Stored data:
···
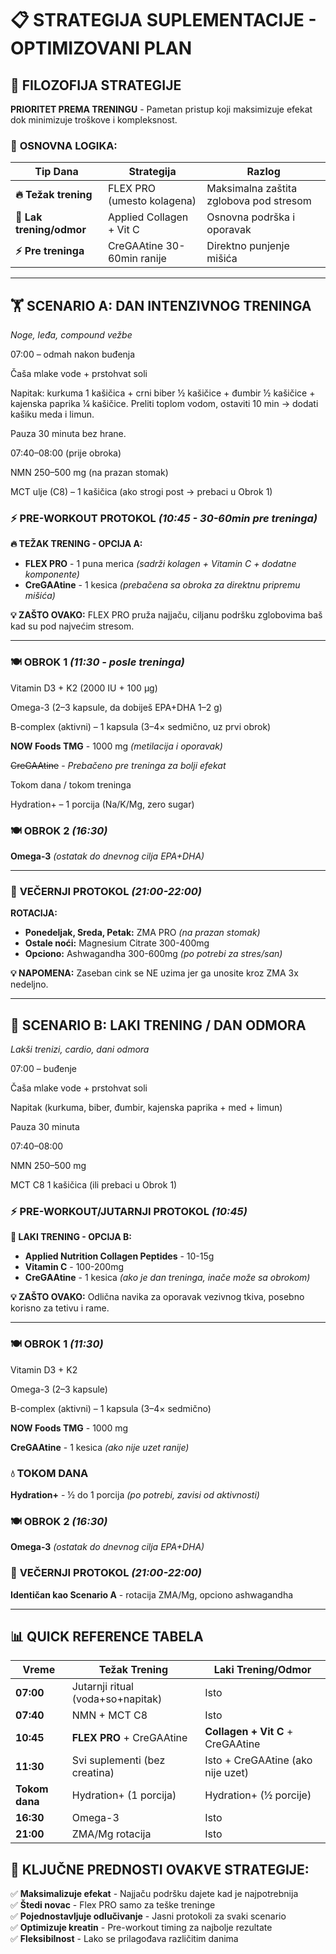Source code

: # 📋 STRATEGIJA SUPLEMENTACIJE - OPTIMIZOVANI PLAN

## 🎯 **FILOZOFIJA STRATEGIJE**

**PRIORITET PREMA TRENINGU** - Pametan pristup koji maksimizuje efekat dok minimizuje troškove i kompleksnost.

### 🔄 **OSNOVNA LOGIKA:**

| Tip Dana | Strategija | Razlog |
|-----------|------------|--------|
| **🔥 Težak trening** | FLEX PRO (umesto kolagena) | Maksimalna zaštita zglobova pod stresom |
| **💚 Lak trening/odmor** | Applied Collagen + Vit C | Osnovna podrška i oporavak |
| **⚡ Pre treninga** | CreGAAtine 30-60min ranije | Direktno punjenje mišića |

---

## 🏋️ **SCENARIO A: DAN INTENZIVNOG TRENINGA**
*Noge, leđa, compound vežbe*

07:00 – odmah nakon buđenja

Čaša mlake vode + prstohvat soli

Napitak: kurkuma 1 kašičica + crni biber ½ kašičice + đumbir ½ kašičice + kajenska paprika ¼ kašičice. Preliti toplom vodom, ostaviti 10 min → dodati kašiku meda i limun.

Pauza 30 minuta bez hrane.

07:40–08:00 (prije obroka)

NMN 250–500 mg (na prazan stomak)

MCT ulje (C8) – 1 kašičica (ako strogi post → prebaci u Obrok 1)

### ⚡ **PRE-WORKOUT PROTOKOL** *(10:45 - 30-60min pre treninga)*

**🔥 TEŽAK TRENING - OPCIJA A:**
- **FLEX PRO** - 1 puna merica *(sadrži kolagen + Vitamin C + dodatne komponente)*
- **CreGAAtine** - 1 kesica *(prebačena sa obroka za direktnu pripremu mišića)*

**💡 ZAŠTO OVAKO:** FLEX PRO pruža najjaču, ciljanu podršku zglobovima baš kad su pod najvećim stresom.

---

### 🍽️ **OBROK 1** *(11:30 - posle treninga)*

Vitamin D3 + K2 (2000 IU + 100 µg)

Omega-3 (2–3 kapsule, da dobiješ EPA+DHA 1–2 g)

B-complex (aktivni) – 1 kapsula (3–4× sedmično, uz prvi obrok)

**NOW Foods TMG** - 1000 mg *(metilacija i oporavak)*

~~CreGAAtine~~ - *Prebačeno pre treninga za bolji efekat*

Tokom dana / tokom treninga

Hydration+ – 1 porcija (Na/K/Mg, zero sugar)

### 🍽️ **OBROK 2** *(16:30)*

**Omega-3** *(ostatak do dnevnog cilja EPA+DHA)*

---

### 🌙 **VEČERNJI PROTOKOL** *(21:00-22:00)*

**ROTACIJA:**
- **Ponedeljak, Sreda, Petak:** ZMA PRO *(na prazan stomak)*
- **Ostale noći:** Magnesium Citrate 300-400mg
- **Opciono:** Ashwagandha 300-600mg *(po potrebi za stres/san)*

**💡 NAPOMENA:** Zaseban cink se NE uzima jer ga unosite kroz ZMA 3x nedeljno.

---

## 🚶 **SCENARIO B: LAKI TRENING / DAN ODMORA**
*Lakši trenizi, cardio, dani odmora*

07:00 – buđenje

Čaša mlake vode + prstohvat soli

Napitak (kurkuma, biber, đumbir, kajenska paprika + med + limun)

Pauza 30 minuta

07:40–08:00

NMN 250–500 mg

MCT C8 1 kašičica (ili prebaci u Obrok 1)

### ⚡ **PRE-WORKOUT/JUTARNJI PROTOKOL** *(10:45)*

**💚 LAKI TRENING - OPCIJA B:**
- **Applied Nutrition Collagen Peptides** - 10-15g 
- **Vitamin C** - 100-200mg
- **CreGAAtine** - 1 kesica *(ako je dan treninga, inače može sa obrokom)*

**💡 ZAŠTO OVAKO:** Odlična navika za oporavak vezivnog tkiva, posebno korisno za tetivu i rame.

---

### 🍽️ **OBROK 1** *(11:30)*

Vitamin D3 + K2

Omega-3 (2–3 kapsule)

B-complex (aktivni) – 1 kapsula (3–4× sedmično)

**NOW Foods TMG** - 1000 mg

**CreGAAtine** - 1 kesica *(ako nije uzet ranije)*

### 💧 **TOKOM DANA**
**Hydration+** - ½ do 1 porcija *(po potrebi, zavisi od aktivnosti)*

### 🍽️ **OBROK 2** *(16:30)*
**Omega-3** *(ostatak do dnevnog cilja EPA+DHA)*

### 🌙 **VEČERNJI PROTOKOL** *(21:00-22:00)*
**Identičan kao Scenario A** - rotacija ZMA/Mg, opciono ashwagandha

---

## 📊 **QUICK REFERENCE TABELA**

| Vreme | Težak Trening | Laki Trening/Odmor |
|-------|---------------|-------------------|
| **07:00** | Jutarnji ritual (voda+so+napitak) | Isto |
| **07:40** | NMN + MCT C8 | Isto |  
| **10:45** | **FLEX PRO** + CreGAAtine | **Collagen + Vit C** + CreGAAtine |
| **11:30** | Svi suplementi (bez creatina) | Isto + CreGAAtine (ako nije uzet) |
| **Tokom dana** | Hydration+ (1 porcija) | Hydration+ (½ porcije) |
| **16:30** | Omega-3 | Isto |
| **21:00** | ZMA/Mg rotacija | Isto |

## 💪 **KLJUČNE PREDNOSTI OVAKVE STRATEGIJE:**

✅ **Maksimalizuje efekat** - Najjaču podršku dajete kad je najpotrebnija  
✅ **Štedi novac** - Flex PRO samo za teške treninge  
✅ **Pojednostavljuje odlučivanje** - Jasni protokoli za svaki scenario  
✅ **Optimizuje kreatin** - Pre-workout timing za najbolje rezultate  
✅ **Fleksibilnost** - Lako se prilagođava različitim danima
···
What is required: Give again, word for word, every line from the top of the entries above to the line holding "- **Opciono:** Ashwagandha", both included. Leave the pictures out.

Expected answer:
Source code

: # 📋 STRATEGIJA SUPLEMENTACIJE - OPTIMIZOVANI PLAN

## 🎯 **FILOZOFIJA STRATEGIJE**

**PRIORITET PREMA TRENINGU** - Pametan pristup koji maksimizuje efekat dok minimizuje troškove i kompleksnost.

### 🔄 **OSNOVNA LOGIKA:**

| Tip Dana | Strategija | Razlog |
|-----------|------------|--------|
| **🔥 Težak trening** | FLEX PRO (umesto kolagena) | Maksimalna zaštita zglobova pod stresom |
| **💚 Lak trening/odmor** | Applied Collagen + Vit C | Osnovna podrška i oporavak |
| **⚡ Pre treninga** | CreGAAtine 30-60min ranije | Direktno punjenje mišića |

---

## 🏋️ **SCENARIO A: DAN INTENZIVNOG TRENINGA**
*Noge, leđa, compound vežbe*

07:00 – odmah nakon buđenja

Čaša mlake vode + prstohvat soli

Napitak: kurkuma 1 kašičica + crni biber ½ kašičice + đumbir ½ kašičice + kajenska paprika ¼ kašičice. Preliti toplom vodom, ostaviti 10 min → dodati kašiku meda i limun.

Pauza 30 minuta bez hrane.

07:40–08:00 (prije obroka)

NMN 250–500 mg (na prazan stomak)

MCT ulje (C8) – 1 kašičica (ako strogi post → prebaci u Obrok 1)

### ⚡ **PRE-WORKOUT PROTOKOL** *(10:45 - 30-60min pre treninga)*

**🔥 TEŽAK TRENING - OPCIJA A:**
- **FLEX PRO** - 1 puna merica *(sadrži kolagen + Vitamin C + dodatne komponente)*
- **CreGAAtine** - 1 kesica *(prebačena sa obroka za direktnu pripremu mišića)*

**💡 ZAŠTO OVAKO:** FLEX PRO pruža najjaču, ciljanu podršku zglobovima baš kad su pod najvećim stresom.

---

### 🍽️ **OBROK 1** *(11:30 - posle treninga)*

Vitamin D3 + K2 (2000 IU + 100 µg)

Omega-3 (2–3 kapsule, da dobiješ EPA+DHA 1–2 g)

B-complex (aktivni) – 1 kapsula (3–4× sedmično, uz prvi obrok)

**NOW Foods TMG** - 1000 mg *(metilacija i oporavak)*

~~CreGAAtine~~ - *Prebačeno pre treninga za bolji efekat*

Tokom dana / tokom treninga

Hydration+ – 1 porcija (Na/K/Mg, zero sugar)

### 🍽️ **OBROK 2** *(16:30)*

**Omega-3** *(ostatak do dnevnog cilja EPA+DHA)*

---

### 🌙 **VEČERNJI PROTOKOL** *(21:00-22:00)*

**ROTACIJA:**
- **Ponedeljak, Sreda, Petak:** ZMA PRO *(na prazan stomak)*
- **Ostale noći:** Magnesium Citrate 300-400mg
- **Opciono:** Ashwagandha 300-600mg *(po potrebi za stres/san)*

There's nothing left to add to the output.